>>>>

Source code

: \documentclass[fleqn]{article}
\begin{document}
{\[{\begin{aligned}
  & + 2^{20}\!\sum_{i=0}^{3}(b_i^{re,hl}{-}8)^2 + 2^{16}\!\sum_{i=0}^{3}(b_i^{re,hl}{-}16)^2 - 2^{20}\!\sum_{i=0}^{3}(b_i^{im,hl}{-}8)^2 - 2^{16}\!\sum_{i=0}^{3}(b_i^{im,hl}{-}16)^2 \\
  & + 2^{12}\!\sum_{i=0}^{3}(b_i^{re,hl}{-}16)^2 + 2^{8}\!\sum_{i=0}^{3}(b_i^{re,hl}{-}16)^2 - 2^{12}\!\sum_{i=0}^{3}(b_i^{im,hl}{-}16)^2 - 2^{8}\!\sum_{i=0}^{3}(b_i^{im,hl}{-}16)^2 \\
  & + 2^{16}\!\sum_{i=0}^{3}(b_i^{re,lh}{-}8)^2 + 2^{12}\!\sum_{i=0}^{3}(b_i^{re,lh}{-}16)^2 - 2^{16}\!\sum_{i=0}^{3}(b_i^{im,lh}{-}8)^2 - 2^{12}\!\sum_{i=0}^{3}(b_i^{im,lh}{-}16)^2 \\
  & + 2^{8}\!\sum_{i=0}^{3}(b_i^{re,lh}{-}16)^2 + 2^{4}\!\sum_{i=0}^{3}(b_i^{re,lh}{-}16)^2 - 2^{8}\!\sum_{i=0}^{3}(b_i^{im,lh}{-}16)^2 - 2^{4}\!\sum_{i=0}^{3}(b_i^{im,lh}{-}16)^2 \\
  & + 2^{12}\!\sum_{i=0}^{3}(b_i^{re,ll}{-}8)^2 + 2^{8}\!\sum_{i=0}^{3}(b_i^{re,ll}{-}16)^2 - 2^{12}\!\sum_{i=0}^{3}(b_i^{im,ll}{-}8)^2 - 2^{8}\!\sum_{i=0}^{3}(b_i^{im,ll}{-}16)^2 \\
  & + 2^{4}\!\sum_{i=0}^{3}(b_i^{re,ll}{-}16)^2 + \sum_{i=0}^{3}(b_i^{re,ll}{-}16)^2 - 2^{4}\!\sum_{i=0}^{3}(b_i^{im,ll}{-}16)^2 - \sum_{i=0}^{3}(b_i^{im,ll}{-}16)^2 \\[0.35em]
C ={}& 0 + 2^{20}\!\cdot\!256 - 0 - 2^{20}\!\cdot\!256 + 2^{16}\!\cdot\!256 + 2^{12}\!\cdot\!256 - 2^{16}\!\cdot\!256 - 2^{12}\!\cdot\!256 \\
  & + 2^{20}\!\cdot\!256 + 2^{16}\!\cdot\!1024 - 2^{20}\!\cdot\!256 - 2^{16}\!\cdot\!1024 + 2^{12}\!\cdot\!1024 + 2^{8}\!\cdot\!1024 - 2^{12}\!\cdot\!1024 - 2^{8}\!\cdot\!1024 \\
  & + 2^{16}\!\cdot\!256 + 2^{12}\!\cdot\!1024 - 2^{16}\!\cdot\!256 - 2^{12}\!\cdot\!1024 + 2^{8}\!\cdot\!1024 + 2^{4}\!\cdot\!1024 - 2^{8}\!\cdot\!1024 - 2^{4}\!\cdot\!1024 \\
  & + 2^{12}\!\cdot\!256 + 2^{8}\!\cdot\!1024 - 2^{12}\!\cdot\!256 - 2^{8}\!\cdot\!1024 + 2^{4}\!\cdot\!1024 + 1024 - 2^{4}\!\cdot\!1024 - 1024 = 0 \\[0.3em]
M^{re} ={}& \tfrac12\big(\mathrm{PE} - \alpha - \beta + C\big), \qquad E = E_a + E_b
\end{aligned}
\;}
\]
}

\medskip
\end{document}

<<<<

Exercise instructions:
Repeat the records exactly, leaving out none of them.

Answer to the problem:
Source code

: \documentclass[fleqn]{article}
\begin{document}
{\[{\begin{aligned}
  & + 2^{20}\!\sum_{i=0}^{3}(b_i^{re,hl}{-}8)^2 + 2^{16}\!\sum_{i=0}^{3}(b_i^{re,hl}{-}16)^2 - 2^{20}\!\sum_{i=0}^{3}(b_i^{im,hl}{-}8)^2 - 2^{16}\!\sum_{i=0}^{3}(b_i^{im,hl}{-}16)^2 \\
  & + 2^{12}\!\sum_{i=0}^{3}(b_i^{re,hl}{-}16)^2 + 2^{8}\!\sum_{i=0}^{3}(b_i^{re,hl}{-}16)^2 - 2^{12}\!\sum_{i=0}^{3}(b_i^{im,hl}{-}16)^2 - 2^{8}\!\sum_{i=0}^{3}(b_i^{im,hl}{-}16)^2 \\
  & + 2^{16}\!\sum_{i=0}^{3}(b_i^{re,lh}{-}8)^2 + 2^{12}\!\sum_{i=0}^{3}(b_i^{re,lh}{-}16)^2 - 2^{16}\!\sum_{i=0}^{3}(b_i^{im,lh}{-}8)^2 - 2^{12}\!\sum_{i=0}^{3}(b_i^{im,lh}{-}16)^2 \\
  & + 2^{8}\!\sum_{i=0}^{3}(b_i^{re,lh}{-}16)^2 + 2^{4}\!\sum_{i=0}^{3}(b_i^{re,lh}{-}16)^2 - 2^{8}\!\sum_{i=0}^{3}(b_i^{im,lh}{-}16)^2 - 2^{4}\!\sum_{i=0}^{3}(b_i^{im,lh}{-}16)^2 \\
  & + 2^{12}\!\sum_{i=0}^{3}(b_i^{re,ll}{-}8)^2 + 2^{8}\!\sum_{i=0}^{3}(b_i^{re,ll}{-}16)^2 - 2^{12}\!\sum_{i=0}^{3}(b_i^{im,ll}{-}8)^2 - 2^{8}\!\sum_{i=0}^{3}(b_i^{im,ll}{-}16)^2 \\
  & + 2^{4}\!\sum_{i=0}^{3}(b_i^{re,ll}{-}16)^2 + \sum_{i=0}^{3}(b_i^{re,ll}{-}16)^2 - 2^{4}\!\sum_{i=0}^{3}(b_i^{im,ll}{-}16)^2 - \sum_{i=0}^{3}(b_i^{im,ll}{-}16)^2 \\[0.35em]
C ={}& 0 + 2^{20}\!\cdot\!256 - 0 - 2^{20}\!\cdot\!256 + 2^{16}\!\cdot\!256 + 2^{12}\!\cdot\!256 - 2^{16}\!\cdot\!256 - 2^{12}\!\cdot\!256 \\
  & + 2^{20}\!\cdot\!256 + 2^{16}\!\cdot\!1024 - 2^{20}\!\cdot\!256 - 2^{16}\!\cdot\!1024 + 2^{12}\!\cdot\!1024 + 2^{8}\!\cdot\!1024 - 2^{12}\!\cdot\!1024 - 2^{8}\!\cdot\!1024 \\
  & + 2^{16}\!\cdot\!256 + 2^{12}\!\cdot\!1024 - 2^{16}\!\cdot\!256 - 2^{12}\!\cdot\!1024 + 2^{8}\!\cdot\!1024 + 2^{4}\!\cdot\!1024 - 2^{8}\!\cdot\!1024 - 2^{4}\!\cdot\!1024 \\
  & + 2^{12}\!\cdot\!256 + 2^{8}\!\cdot\!1024 - 2^{12}\!\cdot\!256 - 2^{8}\!\cdot\!1024 + 2^{4}\!\cdot\!1024 + 1024 - 2^{4}\!\cdot\!1024 - 1024 = 0 \\[0.3em]
M^{re} ={}& \tfrac12\big(\mathrm{PE} - \alpha - \beta + C\big), \qquad E = E_a + E_b
\end{aligned}
\;}
\]
}

\medskip
\end{document}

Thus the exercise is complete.